Brannon went on to front the punk blues band Laughing Hyenas with his girlfriend Stolarchuk (then calling herself "Larissa Strickland"), and sings for Easy Action. In 2008, Brannon recorded vocals for two songs on Vitamin X's album Full Scale Assault, recorded by Steve Albini.

Moore moved out from behind the drums to front alt-rock act Crossed Wire along with Rob McCulloch. After Crossed Wire, McCulloch attended college and has not pursued a career in music, although he maintains a home recording studio. Moore later embarked on a respected solo career as a roots-oriented singer and songwriter. His band Moore & Sons, featuring Lambchop member Dennis Cronin, signed to the UK's Triumphant Sounds/Drawing Room label.

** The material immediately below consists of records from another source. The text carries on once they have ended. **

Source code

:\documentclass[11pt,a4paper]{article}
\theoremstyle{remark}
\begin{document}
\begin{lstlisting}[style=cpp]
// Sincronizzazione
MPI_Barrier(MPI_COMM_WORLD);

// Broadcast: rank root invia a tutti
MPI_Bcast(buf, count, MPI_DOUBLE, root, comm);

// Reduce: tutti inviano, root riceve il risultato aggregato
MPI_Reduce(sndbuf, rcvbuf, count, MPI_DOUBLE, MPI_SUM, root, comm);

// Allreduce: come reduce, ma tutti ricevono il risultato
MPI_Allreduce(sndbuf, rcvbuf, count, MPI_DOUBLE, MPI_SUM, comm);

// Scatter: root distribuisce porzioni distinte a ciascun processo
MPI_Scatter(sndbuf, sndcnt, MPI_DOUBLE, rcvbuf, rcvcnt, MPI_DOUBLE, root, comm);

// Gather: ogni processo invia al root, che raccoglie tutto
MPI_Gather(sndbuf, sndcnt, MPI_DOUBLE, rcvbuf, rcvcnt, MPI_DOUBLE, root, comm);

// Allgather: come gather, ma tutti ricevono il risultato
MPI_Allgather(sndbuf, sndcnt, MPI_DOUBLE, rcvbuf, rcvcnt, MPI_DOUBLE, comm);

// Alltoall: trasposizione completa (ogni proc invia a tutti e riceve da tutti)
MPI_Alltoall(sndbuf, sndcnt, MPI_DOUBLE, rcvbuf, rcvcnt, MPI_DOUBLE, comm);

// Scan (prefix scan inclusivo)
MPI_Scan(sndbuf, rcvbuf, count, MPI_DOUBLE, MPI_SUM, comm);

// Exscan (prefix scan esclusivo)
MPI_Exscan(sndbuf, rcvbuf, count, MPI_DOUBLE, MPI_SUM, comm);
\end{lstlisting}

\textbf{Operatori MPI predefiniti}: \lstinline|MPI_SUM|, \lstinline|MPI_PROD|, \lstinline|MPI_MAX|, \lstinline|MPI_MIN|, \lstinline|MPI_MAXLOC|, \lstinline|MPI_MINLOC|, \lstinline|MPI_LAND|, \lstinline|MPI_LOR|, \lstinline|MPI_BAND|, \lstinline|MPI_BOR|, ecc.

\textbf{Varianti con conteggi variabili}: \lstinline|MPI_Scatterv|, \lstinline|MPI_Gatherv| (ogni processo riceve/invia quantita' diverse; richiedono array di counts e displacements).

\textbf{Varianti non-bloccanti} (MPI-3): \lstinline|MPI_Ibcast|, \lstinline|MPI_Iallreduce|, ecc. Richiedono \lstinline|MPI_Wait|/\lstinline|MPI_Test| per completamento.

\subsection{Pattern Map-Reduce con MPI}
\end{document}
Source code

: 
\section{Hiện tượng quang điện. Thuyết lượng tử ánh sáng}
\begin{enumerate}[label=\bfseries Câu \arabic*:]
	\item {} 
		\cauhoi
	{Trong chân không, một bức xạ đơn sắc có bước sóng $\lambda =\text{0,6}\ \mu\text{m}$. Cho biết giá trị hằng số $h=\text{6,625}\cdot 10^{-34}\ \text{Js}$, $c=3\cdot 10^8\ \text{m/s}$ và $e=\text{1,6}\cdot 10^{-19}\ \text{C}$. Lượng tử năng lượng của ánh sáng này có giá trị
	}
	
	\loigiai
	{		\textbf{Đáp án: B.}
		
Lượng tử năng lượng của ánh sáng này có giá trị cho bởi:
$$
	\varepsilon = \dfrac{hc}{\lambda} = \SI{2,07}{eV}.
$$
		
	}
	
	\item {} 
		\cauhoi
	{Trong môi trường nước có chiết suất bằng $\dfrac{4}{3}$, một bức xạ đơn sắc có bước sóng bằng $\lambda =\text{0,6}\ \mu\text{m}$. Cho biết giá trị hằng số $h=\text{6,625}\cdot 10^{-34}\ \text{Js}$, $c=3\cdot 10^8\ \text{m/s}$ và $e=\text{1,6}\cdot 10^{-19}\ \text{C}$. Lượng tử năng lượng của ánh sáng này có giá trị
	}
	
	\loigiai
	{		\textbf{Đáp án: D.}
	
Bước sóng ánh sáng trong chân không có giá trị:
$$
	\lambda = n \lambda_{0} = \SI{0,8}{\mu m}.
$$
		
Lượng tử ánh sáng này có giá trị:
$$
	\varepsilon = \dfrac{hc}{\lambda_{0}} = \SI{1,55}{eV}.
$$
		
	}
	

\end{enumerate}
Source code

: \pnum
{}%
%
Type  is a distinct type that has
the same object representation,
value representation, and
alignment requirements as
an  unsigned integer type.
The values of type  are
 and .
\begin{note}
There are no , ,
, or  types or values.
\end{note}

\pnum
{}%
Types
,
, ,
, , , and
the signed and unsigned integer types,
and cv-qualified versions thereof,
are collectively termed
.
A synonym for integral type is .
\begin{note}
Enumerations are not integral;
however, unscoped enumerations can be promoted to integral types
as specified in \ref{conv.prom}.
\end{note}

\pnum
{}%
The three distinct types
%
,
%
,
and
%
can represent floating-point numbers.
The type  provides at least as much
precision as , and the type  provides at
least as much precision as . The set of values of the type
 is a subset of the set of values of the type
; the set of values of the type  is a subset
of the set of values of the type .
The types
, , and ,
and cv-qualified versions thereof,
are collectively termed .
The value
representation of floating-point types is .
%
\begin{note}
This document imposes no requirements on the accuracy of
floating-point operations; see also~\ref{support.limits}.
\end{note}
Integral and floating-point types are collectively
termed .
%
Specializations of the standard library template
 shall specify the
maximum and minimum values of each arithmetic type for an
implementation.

Graham McCulloch moved to Washington, DC and joined the Meatmen, before forming Earth 18 with Jon "Bubba" Dupree (formerly of Void). Earth 18 released several albums and toured the US, opening for Nitzer Ebb. After Earth 18 disbanded, McCulloch played for several years in Mother May I.

===Reunion (2006–present)===
In May 2006, it was announced that Brannon and Moore would play a Negative Approach reunion show of sorts, for Touch and Go's 25th anniversary show on September 9, 2006, as well as two later shows in the UK (London on December 7 and at All Tomorrow's Parties on December 10). Rob and Graham McCulloch did not join the reunion after Brannon and Moore "kind of ran into some problems" with them; "I got on the phone with Rob, hadn’t really talked to him in years, and by the second phone call he was calling me a fucking asshole. So, that was just not going to work." It was instead announced that Harold Richardson (of Easy Action) and Ron Sakowski (formerly of Easy Action, Laughing Hyenas and Necros) would complete the lineup.

Negative Approach closed out the No Fun Fest in Brooklyn, New York on May 20, 2007. Thurston Moore played guitar on two songs at the start of their set.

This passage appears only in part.